The data sets we will be using for the course are all stored in:

/afs/andrew.cmu.edu/course/88/241/data

 

So the first thing we will do is use ftp to download a file from this directory.

 

 

Figure 1. Calling FTP within a Command Prompt

 

1)     Go to the Programs menu under Start (bottom left of the screen). Find and select Command Prompt.

2)     At the prompt inside the Command Prompt window, change directories to c:\temp, a local directory you can write to while you are on the machine in this cluster, by typing: cd   c:\temp

3)     Now invoke ftp by typing: ftp  unix.andrew.cmu.edu  (see Figure 1). Login with your andrew id and password.

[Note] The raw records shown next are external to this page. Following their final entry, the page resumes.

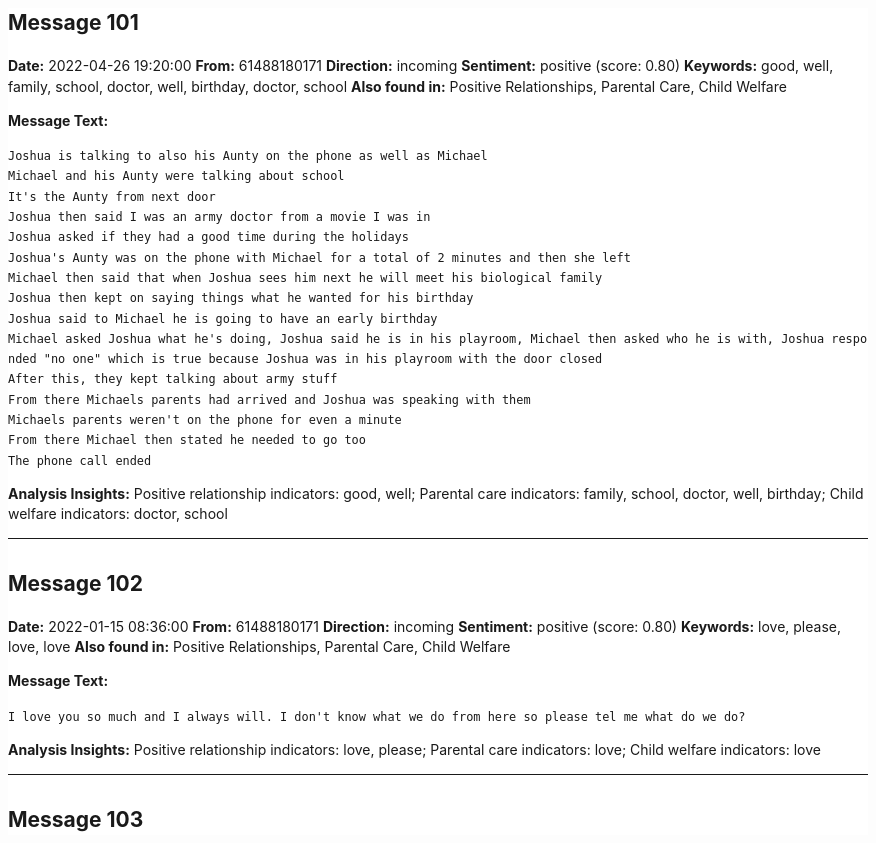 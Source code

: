 ## Message 101

**Date:** 2022-04-26 19:20:00
**From:** 61488180171
**Direction:** incoming
**Sentiment:** positive (score: 0.80)
**Keywords:** good, well, family, school, doctor, well, birthday, doctor, school
**Also found in:** Positive Relationships, Parental Care, Child Welfare

**Message Text:**
```
Joshua is talking to also his Aunty on the phone as well as Michael 
Michael and his Aunty were talking about school 
It's the Aunty from next door 
Joshua then said I was an army doctor from a movie I was in 
Joshua asked if they had a good time during the holidays 
Joshua's Aunty was on the phone with Michael for a total of 2 minutes and then she left 
Michael then said that when Joshua sees him next he will meet his biological family 
Joshua then kept on saying things what he wanted for his birthday 
Joshua said to Michael he is going to have an early birthday 
Michael asked Joshua what he's doing, Joshua said he is in his playroom, Michael then asked who he is with, Joshua responded "no one" which is true because Joshua was in his playroom with the door closed 
After this, they kept talking about army stuff 
From there Michaels parents had arrived and Joshua was speaking with them 
Michaels parents weren't on the phone for even a minute
From there Michael then stated he needed to go too 
The phone call ended 
```

**Analysis Insights:** Positive relationship indicators: good, well; Parental care indicators: family, school, doctor, well, birthday; Child welfare indicators: doctor, school

---
## Message 102

**Date:** 2022-01-15 08:36:00
**From:** 61488180171
**Direction:** incoming
**Sentiment:** positive (score: 0.80)
**Keywords:** love, please, love, love
**Also found in:** Positive Relationships, Parental Care, Child Welfare

**Message Text:**
```
I love you so much and I always will. I don't know what we do from here so please tel me what do we do? 
```

**Analysis Insights:** Positive relationship indicators: love, please; Parental care indicators: love; Child welfare indicators: love

---
## Message 103
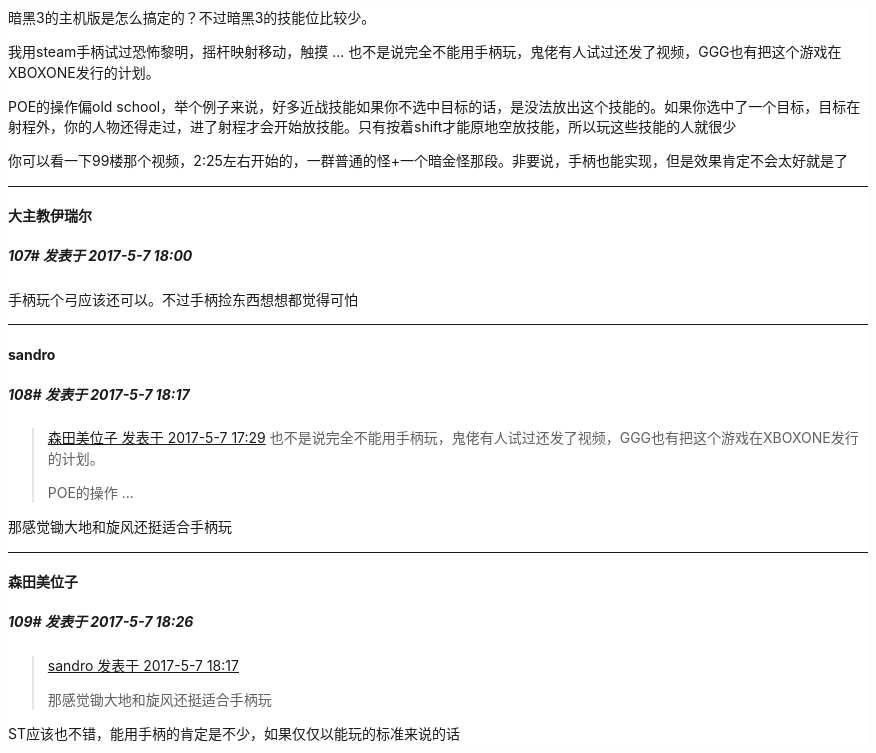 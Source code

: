 暗黑3的主机版是怎么搞定的？不过暗黑3的技能位比较少。

我用steam手柄试过恐怖黎明，摇杆映射移动，触摸 ...</blockquote>
也不是说完全不能用手柄玩，鬼佬有人试过还发了视频，GGG也有把这个游戏在XBOXONE发行的计划。

POE的操作偏old school，举个例子来说，好多近战技能如果你不选中目标的话，是没法放出这个技能的。如果你选中了一个目标，目标在射程外，你的人物还得走过，进了射程才会开始放技能。只有按着shift才能原地空放技能，所以玩这些技能的人就很少

你可以看一下99楼那个视频，2:25左右开始的，一群普通的怪+一个暗金怪那段。非要说，手柄也能实现，但是效果肯定不会太好就是了







-----

####  大主教伊瑞尔  
##### 107#       发表于 2017-5-7 18:00




手柄玩个弓应该还可以。不过手柄捡东西想想都觉得可怕







-----

####  sandro  
##### 108#       发表于 2017-5-7 18:17



<blockquote><a href="httphttps://bbs.saraba1st.com/2b/forum.php?mod=redirect&amp;amp;goto=findpost&amp;amp;pid=35877945&amp;amp;ptid=1478318" target="_blank">森田美位子 发表于 2017-5-7 17:29</a>
也不是说完全不能用手柄玩，鬼佬有人试过还发了视频，GGG也有把这个游戏在XBOXONE发行的计划。

POE的操作 ...</blockquote>
那感觉锄大地和旋风还挺适合手柄玩







-----

####  森田美位子  
##### 109#       发表于 2017-5-7 18:26



<blockquote><a href="httphttps://bbs.saraba1st.com/2b/forum.php?mod=redirect&amp;goto=findpost&amp;pid=35878331&amp;ptid=1478318" target="_blank">sandro 发表于 2017-5-7 18:17</a>

那感觉锄大地和旋风还挺适合手柄玩</blockquote>
ST应该也不错，能用手柄的肯定是不少，如果仅仅以能玩的标准来说的话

4)     Change directories on the andrew side by typing:

cd   /afs/andrew.cmu.edu/course/88/241/data

5)     Go into binary mode by typing: bin

6)     Get the file lab2qs.doc by typing: get  lab2qs.doc

7)     Don't quit ftp

 

2          Turning In Assignments

Lab assignments should be turned in as MS Word files. To make things easier on everyone, we want you to answer the questions for this lab by inserting your answers into an MS Word file that already has the questions, then by saving it with the appropriate name, and finally turning it in via ftp as you have already been doing.  To do this:

1.      Open MS Word (not in ftp, but rather from the Start menu), and open the file you just downloaded: lab2qs.doc, which should be sitting in the c:\temp directory.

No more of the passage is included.